#### DIRECTIONS FOR THIS TASK
Where in the entries below does "languages" appear? Copy every line that has it.

Source records

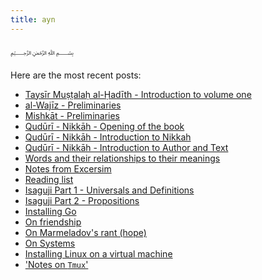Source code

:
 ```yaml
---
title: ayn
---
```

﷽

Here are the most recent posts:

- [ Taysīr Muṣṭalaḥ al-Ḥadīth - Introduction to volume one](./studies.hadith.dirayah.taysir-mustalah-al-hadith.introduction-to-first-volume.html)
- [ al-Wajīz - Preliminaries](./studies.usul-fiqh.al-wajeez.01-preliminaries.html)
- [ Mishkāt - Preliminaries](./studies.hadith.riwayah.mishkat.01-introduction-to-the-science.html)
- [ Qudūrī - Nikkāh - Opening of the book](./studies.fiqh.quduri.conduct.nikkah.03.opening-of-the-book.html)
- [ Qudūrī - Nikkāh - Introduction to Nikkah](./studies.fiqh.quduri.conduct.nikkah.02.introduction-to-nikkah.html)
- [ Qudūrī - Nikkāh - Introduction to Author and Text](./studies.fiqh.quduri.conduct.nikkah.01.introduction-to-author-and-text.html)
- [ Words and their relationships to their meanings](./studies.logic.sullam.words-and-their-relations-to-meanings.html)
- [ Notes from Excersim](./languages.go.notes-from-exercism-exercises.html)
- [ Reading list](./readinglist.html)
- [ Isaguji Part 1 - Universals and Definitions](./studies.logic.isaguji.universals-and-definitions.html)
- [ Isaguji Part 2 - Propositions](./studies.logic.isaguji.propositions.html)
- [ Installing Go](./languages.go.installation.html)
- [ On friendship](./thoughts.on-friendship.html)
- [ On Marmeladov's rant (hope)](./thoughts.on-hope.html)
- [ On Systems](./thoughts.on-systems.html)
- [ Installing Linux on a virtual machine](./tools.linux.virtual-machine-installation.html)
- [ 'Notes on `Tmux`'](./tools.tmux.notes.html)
==
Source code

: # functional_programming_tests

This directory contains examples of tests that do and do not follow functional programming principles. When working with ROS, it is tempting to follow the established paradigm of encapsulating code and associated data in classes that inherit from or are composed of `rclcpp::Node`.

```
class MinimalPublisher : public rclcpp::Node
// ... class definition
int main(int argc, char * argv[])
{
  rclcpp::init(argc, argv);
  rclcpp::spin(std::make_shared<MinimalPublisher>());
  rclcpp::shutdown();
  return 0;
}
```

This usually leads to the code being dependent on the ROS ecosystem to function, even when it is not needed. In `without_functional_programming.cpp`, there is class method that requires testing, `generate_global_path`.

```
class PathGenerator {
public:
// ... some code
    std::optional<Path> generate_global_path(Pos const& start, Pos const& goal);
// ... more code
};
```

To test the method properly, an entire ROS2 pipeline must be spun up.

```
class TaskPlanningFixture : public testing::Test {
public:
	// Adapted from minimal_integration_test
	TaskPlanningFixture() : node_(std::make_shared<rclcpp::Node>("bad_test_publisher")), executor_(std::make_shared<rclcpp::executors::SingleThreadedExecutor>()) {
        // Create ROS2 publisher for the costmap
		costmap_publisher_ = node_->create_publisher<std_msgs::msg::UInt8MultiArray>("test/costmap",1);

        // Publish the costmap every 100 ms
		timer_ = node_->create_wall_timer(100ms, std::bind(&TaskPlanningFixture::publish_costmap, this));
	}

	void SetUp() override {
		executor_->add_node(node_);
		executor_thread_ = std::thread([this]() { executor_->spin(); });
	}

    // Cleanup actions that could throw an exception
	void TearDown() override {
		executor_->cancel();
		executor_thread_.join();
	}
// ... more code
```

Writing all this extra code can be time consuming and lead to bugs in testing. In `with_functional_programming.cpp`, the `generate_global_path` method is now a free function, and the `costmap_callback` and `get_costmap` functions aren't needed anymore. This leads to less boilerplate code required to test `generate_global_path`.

#### RESULT BELOW
- [ Notes from Excersim](./languages.go.notes-from-exercism-exercises.html)
- [ Installing Go](./languages.go.installation.html)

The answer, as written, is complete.